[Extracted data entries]
Content starts

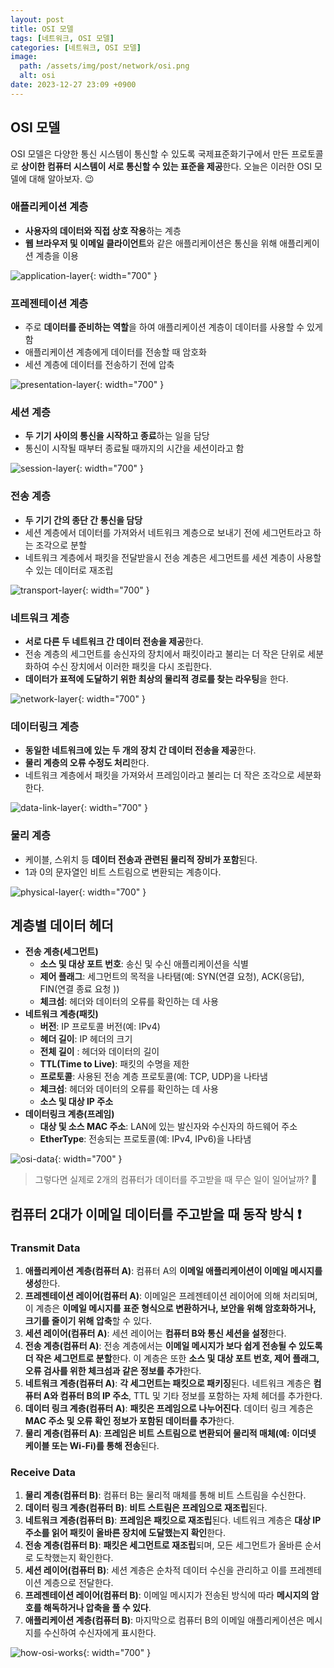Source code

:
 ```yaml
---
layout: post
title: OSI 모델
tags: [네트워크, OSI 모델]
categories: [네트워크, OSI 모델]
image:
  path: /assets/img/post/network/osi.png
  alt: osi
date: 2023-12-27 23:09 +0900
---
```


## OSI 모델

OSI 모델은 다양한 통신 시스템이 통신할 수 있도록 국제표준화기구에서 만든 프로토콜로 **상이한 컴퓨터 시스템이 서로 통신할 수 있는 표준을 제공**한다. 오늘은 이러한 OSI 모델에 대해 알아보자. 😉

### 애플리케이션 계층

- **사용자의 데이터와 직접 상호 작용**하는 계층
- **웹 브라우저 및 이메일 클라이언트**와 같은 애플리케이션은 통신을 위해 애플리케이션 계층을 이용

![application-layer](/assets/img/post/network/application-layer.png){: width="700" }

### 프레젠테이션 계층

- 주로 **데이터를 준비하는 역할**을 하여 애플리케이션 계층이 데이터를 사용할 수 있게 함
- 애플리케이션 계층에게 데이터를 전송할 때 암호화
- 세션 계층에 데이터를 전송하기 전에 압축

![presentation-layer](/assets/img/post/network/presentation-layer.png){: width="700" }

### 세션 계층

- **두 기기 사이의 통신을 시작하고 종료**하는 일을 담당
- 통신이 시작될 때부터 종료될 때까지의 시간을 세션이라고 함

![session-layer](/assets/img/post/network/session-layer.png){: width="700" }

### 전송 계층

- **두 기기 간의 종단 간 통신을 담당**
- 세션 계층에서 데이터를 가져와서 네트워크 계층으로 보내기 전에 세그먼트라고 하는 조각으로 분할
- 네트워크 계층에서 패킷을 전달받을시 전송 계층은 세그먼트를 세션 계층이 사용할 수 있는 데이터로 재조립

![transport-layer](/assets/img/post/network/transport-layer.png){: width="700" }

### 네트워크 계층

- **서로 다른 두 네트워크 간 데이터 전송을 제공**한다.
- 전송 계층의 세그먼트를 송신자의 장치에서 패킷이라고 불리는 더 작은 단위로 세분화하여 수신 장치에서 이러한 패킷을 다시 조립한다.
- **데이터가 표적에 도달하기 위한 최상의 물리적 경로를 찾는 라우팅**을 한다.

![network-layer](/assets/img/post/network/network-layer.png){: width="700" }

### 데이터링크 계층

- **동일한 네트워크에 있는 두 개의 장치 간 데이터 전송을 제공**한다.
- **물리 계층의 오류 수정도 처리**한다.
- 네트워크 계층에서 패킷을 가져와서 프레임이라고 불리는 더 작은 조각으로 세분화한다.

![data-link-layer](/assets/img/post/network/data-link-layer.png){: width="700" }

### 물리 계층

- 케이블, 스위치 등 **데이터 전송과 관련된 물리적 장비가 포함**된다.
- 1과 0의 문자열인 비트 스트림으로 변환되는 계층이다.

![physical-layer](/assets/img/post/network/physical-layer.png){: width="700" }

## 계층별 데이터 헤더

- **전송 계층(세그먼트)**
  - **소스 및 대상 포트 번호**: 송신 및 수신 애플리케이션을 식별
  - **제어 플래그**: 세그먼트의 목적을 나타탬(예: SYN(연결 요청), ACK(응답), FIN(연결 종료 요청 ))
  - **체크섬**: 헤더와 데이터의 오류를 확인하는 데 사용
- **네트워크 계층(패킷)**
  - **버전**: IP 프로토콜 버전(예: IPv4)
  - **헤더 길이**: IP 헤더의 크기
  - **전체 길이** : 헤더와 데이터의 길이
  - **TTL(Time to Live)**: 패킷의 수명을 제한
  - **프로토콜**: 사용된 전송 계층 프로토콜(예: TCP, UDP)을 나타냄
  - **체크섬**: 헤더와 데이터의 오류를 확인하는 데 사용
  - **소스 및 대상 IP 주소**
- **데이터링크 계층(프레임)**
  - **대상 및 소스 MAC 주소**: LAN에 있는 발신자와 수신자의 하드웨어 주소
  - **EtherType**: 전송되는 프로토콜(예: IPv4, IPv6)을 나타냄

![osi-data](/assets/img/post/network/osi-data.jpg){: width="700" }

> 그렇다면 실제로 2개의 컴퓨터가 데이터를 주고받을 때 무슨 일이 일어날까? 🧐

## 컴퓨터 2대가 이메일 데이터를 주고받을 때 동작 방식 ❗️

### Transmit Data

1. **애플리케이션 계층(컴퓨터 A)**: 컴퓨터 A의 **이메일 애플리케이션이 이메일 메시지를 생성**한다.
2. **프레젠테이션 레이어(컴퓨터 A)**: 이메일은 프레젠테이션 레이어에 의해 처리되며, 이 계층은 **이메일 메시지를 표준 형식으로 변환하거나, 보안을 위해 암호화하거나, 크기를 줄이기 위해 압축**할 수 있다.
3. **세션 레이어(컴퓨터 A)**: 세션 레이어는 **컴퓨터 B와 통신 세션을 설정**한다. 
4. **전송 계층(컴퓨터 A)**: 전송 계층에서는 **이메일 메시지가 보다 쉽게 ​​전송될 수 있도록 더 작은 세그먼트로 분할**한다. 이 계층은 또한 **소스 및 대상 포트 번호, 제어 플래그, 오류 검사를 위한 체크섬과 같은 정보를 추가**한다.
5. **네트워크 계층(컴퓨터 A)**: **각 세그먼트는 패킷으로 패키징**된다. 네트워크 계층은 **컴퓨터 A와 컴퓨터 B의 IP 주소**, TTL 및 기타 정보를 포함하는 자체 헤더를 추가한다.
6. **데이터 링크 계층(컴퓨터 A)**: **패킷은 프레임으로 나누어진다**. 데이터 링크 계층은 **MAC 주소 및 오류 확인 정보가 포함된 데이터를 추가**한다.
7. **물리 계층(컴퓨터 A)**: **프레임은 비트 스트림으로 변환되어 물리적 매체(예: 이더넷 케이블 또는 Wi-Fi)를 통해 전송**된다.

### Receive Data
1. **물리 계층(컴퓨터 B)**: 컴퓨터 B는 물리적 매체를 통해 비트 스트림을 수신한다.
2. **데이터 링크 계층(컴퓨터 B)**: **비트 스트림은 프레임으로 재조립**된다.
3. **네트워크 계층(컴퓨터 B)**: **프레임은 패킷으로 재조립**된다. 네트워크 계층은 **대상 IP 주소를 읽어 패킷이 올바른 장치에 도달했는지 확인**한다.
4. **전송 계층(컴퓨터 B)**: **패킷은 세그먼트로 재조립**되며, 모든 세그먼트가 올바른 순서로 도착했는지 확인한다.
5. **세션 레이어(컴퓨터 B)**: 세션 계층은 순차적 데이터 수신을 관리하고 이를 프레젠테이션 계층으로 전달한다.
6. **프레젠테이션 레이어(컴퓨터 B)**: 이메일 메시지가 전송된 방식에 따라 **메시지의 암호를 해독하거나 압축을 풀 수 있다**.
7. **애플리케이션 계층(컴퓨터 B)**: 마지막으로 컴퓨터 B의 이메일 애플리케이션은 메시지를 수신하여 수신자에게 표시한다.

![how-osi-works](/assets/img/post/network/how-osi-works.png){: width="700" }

Content ends
Content starts

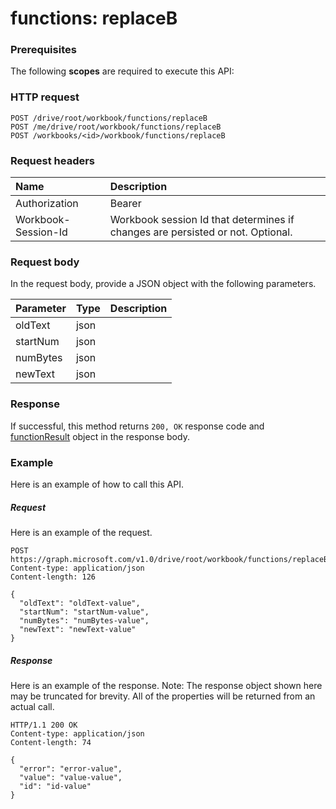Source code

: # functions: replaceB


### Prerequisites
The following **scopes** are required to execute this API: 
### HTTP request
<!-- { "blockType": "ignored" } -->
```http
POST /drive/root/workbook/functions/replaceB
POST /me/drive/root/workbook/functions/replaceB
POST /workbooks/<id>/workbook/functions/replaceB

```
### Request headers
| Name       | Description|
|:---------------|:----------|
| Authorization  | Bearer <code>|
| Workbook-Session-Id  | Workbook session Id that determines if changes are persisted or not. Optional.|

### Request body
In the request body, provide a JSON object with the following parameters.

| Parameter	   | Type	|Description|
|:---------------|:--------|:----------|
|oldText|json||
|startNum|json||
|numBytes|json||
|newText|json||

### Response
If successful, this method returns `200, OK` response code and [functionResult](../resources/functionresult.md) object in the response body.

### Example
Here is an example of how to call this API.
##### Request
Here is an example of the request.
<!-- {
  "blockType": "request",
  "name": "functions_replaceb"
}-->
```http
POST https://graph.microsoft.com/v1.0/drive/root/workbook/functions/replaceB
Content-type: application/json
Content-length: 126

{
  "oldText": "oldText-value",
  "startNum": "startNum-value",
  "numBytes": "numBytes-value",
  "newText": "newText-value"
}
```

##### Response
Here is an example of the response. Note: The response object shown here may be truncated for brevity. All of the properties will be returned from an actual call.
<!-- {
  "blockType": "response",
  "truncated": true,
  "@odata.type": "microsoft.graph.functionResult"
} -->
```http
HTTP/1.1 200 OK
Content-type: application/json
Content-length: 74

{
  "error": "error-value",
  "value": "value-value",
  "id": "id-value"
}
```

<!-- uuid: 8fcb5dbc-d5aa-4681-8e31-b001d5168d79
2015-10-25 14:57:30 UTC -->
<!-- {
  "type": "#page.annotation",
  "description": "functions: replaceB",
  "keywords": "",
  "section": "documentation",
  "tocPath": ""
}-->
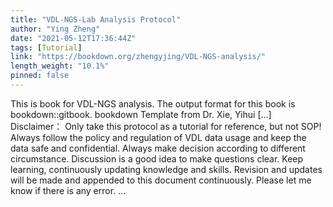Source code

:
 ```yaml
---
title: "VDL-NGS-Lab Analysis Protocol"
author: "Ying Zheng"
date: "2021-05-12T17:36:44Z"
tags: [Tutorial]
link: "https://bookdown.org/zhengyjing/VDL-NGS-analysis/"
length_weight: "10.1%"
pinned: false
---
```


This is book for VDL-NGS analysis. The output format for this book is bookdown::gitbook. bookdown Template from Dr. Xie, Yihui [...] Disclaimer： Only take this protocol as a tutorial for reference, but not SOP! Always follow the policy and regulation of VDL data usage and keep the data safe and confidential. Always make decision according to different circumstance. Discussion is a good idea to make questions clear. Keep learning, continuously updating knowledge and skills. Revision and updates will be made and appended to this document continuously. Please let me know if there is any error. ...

Content ends

- Task prompt
Please write out, exactly as they appear above, only the lines in the stretch from the line with "### Transmit Data" through the line with "3. **세션 레이어(컴퓨터".

- Task solution
### Transmit Data

1. **애플리케이션 계층(컴퓨터 A)**: 컴퓨터 A의 **이메일 애플리케이션이 이메일 메시지를 생성**한다.
2. **프레젠테이션 레이어(컴퓨터 A)**: 이메일은 프레젠테이션 레이어에 의해 처리되며, 이 계층은 **이메일 메시지를 표준 형식으로 변환하거나, 보안을 위해 암호화하거나, 크기를 줄이기 위해 압축**할 수 있다.
3. **세션 레이어(컴퓨터 A)**: 세션 레이어는 **컴퓨터 B와 통신 세션을 설정**한다. 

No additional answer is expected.